### INFORMATION GIVEN
--*--

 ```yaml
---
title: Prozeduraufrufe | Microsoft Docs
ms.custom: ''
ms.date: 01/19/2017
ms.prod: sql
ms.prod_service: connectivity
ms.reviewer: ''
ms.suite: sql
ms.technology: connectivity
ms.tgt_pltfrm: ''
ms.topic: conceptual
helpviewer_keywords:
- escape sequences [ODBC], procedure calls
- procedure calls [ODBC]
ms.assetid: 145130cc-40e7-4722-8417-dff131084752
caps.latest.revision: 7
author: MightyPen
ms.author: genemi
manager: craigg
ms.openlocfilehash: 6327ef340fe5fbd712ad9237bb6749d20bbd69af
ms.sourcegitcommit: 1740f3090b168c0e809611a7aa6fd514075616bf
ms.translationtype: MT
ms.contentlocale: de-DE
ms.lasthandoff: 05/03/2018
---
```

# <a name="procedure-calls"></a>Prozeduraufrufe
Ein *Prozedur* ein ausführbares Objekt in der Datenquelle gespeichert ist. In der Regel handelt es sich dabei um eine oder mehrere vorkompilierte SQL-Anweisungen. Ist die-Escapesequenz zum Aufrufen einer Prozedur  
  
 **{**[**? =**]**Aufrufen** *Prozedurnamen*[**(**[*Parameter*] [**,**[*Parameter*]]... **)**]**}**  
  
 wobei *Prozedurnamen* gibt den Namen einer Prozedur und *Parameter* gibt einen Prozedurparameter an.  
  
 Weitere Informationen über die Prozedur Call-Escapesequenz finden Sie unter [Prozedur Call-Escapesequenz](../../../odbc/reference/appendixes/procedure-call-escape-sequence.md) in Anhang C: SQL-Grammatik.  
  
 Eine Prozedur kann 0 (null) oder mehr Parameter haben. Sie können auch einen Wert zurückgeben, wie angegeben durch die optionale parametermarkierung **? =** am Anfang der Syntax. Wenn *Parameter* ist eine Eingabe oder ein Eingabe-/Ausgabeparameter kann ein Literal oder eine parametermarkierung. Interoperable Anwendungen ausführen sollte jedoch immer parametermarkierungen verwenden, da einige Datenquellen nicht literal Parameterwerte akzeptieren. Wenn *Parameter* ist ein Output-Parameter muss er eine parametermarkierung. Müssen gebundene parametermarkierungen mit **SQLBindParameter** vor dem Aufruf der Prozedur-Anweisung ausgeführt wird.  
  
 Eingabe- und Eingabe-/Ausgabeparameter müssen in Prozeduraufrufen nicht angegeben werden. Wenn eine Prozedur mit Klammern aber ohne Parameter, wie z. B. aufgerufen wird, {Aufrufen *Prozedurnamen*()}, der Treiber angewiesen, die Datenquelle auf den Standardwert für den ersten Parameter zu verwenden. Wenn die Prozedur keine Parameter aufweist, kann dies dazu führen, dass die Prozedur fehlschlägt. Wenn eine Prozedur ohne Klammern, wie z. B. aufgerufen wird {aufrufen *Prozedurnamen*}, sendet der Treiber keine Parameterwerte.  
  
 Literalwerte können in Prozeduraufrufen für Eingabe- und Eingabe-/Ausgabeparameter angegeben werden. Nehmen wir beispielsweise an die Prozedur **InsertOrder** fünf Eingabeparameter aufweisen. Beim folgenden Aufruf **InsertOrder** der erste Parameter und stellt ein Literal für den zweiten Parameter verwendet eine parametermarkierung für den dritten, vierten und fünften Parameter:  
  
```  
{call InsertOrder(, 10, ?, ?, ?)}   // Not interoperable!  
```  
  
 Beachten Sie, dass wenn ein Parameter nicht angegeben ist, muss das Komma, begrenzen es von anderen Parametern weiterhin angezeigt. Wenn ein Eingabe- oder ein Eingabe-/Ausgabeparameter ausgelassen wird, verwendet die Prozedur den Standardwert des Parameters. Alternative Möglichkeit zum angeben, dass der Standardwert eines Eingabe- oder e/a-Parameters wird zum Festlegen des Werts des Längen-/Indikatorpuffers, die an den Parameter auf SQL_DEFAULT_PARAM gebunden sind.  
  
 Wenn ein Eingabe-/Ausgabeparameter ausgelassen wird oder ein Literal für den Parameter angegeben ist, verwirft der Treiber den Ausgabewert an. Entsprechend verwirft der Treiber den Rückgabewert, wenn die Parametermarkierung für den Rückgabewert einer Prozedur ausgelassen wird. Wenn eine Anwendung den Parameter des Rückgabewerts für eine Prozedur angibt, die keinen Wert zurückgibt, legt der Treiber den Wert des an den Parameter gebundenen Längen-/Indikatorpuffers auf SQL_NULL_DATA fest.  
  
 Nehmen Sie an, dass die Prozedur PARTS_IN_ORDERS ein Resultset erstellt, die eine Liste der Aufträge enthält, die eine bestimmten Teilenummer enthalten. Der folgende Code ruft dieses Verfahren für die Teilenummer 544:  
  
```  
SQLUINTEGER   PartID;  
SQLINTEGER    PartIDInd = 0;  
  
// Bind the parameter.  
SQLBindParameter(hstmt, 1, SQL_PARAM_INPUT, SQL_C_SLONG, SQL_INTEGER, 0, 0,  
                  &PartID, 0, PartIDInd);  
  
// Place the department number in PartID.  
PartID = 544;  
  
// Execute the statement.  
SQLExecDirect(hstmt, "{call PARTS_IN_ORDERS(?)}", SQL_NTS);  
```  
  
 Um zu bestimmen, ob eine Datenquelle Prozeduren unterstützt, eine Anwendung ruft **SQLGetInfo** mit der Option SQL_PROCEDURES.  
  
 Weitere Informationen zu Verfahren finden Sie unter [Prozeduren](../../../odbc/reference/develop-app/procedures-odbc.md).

--*--

### WHAT TO WORK ON
Take the material above and print all of it exactly.

### ANSWER TO THIS TASK
 ```yaml
---
title: Prozeduraufrufe | Microsoft Docs
ms.custom: ''
ms.date: 01/19/2017
ms.prod: sql
ms.prod_service: connectivity
ms.reviewer: ''
ms.suite: sql
ms.technology: connectivity
ms.tgt_pltfrm: ''
ms.topic: conceptual
helpviewer_keywords:
- escape sequences [ODBC], procedure calls
- procedure calls [ODBC]
ms.assetid: 145130cc-40e7-4722-8417-dff131084752
caps.latest.revision: 7
author: MightyPen
ms.author: genemi
manager: craigg
ms.openlocfilehash: 6327ef340fe5fbd712ad9237bb6749d20bbd69af
ms.sourcegitcommit: 1740f3090b168c0e809611a7aa6fd514075616bf
ms.translationtype: MT
ms.contentlocale: de-DE
ms.lasthandoff: 05/03/2018
---
```

# <a name="procedure-calls"></a>Prozeduraufrufe
Ein *Prozedur* ein ausführbares Objekt in der Datenquelle gespeichert ist. In der Regel handelt es sich dabei um eine oder mehrere vorkompilierte SQL-Anweisungen. Ist die-Escapesequenz zum Aufrufen einer Prozedur  
  
 **{**[**? =**]**Aufrufen** *Prozedurnamen*[**(**[*Parameter*] [**,**[*Parameter*]]... **)**]**}**  
  
 wobei *Prozedurnamen* gibt den Namen einer Prozedur und *Parameter* gibt einen Prozedurparameter an.  
  
 Weitere Informationen über die Prozedur Call-Escapesequenz finden Sie unter [Prozedur Call-Escapesequenz](../../../odbc/reference/appendixes/procedure-call-escape-sequence.md) in Anhang C: SQL-Grammatik.  
  
 Eine Prozedur kann 0 (null) oder mehr Parameter haben. Sie können auch einen Wert zurückgeben, wie angegeben durch die optionale parametermarkierung **? =** am Anfang der Syntax. Wenn *Parameter* ist eine Eingabe oder ein Eingabe-/Ausgabeparameter kann ein Literal oder eine parametermarkierung. Interoperable Anwendungen ausführen sollte jedoch immer parametermarkierungen verwenden, da einige Datenquellen nicht literal Parameterwerte akzeptieren. Wenn *Parameter* ist ein Output-Parameter muss er eine parametermarkierung. Müssen gebundene parametermarkierungen mit **SQLBindParameter** vor dem Aufruf der Prozedur-Anweisung ausgeführt wird.  
  
 Eingabe- und Eingabe-/Ausgabeparameter müssen in Prozeduraufrufen nicht angegeben werden. Wenn eine Prozedur mit Klammern aber ohne Parameter, wie z. B. aufgerufen wird, {Aufrufen *Prozedurnamen*()}, der Treiber angewiesen, die Datenquelle auf den Standardwert für den ersten Parameter zu verwenden. Wenn die Prozedur keine Parameter aufweist, kann dies dazu führen, dass die Prozedur fehlschlägt. Wenn eine Prozedur ohne Klammern, wie z. B. aufgerufen wird {aufrufen *Prozedurnamen*}, sendet der Treiber keine Parameterwerte.  
  
 Literalwerte können in Prozeduraufrufen für Eingabe- und Eingabe-/Ausgabeparameter angegeben werden. Nehmen wir beispielsweise an die Prozedur **InsertOrder** fünf Eingabeparameter aufweisen. Beim folgenden Aufruf **InsertOrder** der erste Parameter und stellt ein Literal für den zweiten Parameter verwendet eine parametermarkierung für den dritten, vierten und fünften Parameter:  
  
```  
{call InsertOrder(, 10, ?, ?, ?)}   // Not interoperable!  
```  
  
 Beachten Sie, dass wenn ein Parameter nicht angegeben ist, muss das Komma, begrenzen es von anderen Parametern weiterhin angezeigt. Wenn ein Eingabe- oder ein Eingabe-/Ausgabeparameter ausgelassen wird, verwendet die Prozedur den Standardwert des Parameters. Alternative Möglichkeit zum angeben, dass der Standardwert eines Eingabe- oder e/a-Parameters wird zum Festlegen des Werts des Längen-/Indikatorpuffers, die an den Parameter auf SQL_DEFAULT_PARAM gebunden sind.  
  
 Wenn ein Eingabe-/Ausgabeparameter ausgelassen wird oder ein Literal für den Parameter angegeben ist, verwirft der Treiber den Ausgabewert an. Entsprechend verwirft der Treiber den Rückgabewert, wenn die Parametermarkierung für den Rückgabewert einer Prozedur ausgelassen wird. Wenn eine Anwendung den Parameter des Rückgabewerts für eine Prozedur angibt, die keinen Wert zurückgibt, legt der Treiber den Wert des an den Parameter gebundenen Längen-/Indikatorpuffers auf SQL_NULL_DATA fest.  
  
 Nehmen Sie an, dass die Prozedur PARTS_IN_ORDERS ein Resultset erstellt, die eine Liste der Aufträge enthält, die eine bestimmten Teilenummer enthalten. Der folgende Code ruft dieses Verfahren für die Teilenummer 544:  
  
```  
SQLUINTEGER   PartID;  
SQLINTEGER    PartIDInd = 0;  
  
// Bind the parameter.  
SQLBindParameter(hstmt, 1, SQL_PARAM_INPUT, SQL_C_SLONG, SQL_INTEGER, 0, 0,  
                  &PartID, 0, PartIDInd);  
  
// Place the department number in PartID.  
PartID = 544;  
  
// Execute the statement.  
SQLExecDirect(hstmt, "{call PARTS_IN_ORDERS(?)}", SQL_NTS);  
```  
  
 Um zu bestimmen, ob eine Datenquelle Prozeduren unterstützt, eine Anwendung ruft **SQLGetInfo** mit der Option SQL_PROCEDURES.  
  
 Weitere Informationen zu Verfahren finden Sie unter [Prozeduren](../../../odbc/reference/develop-app/procedures-odbc.md).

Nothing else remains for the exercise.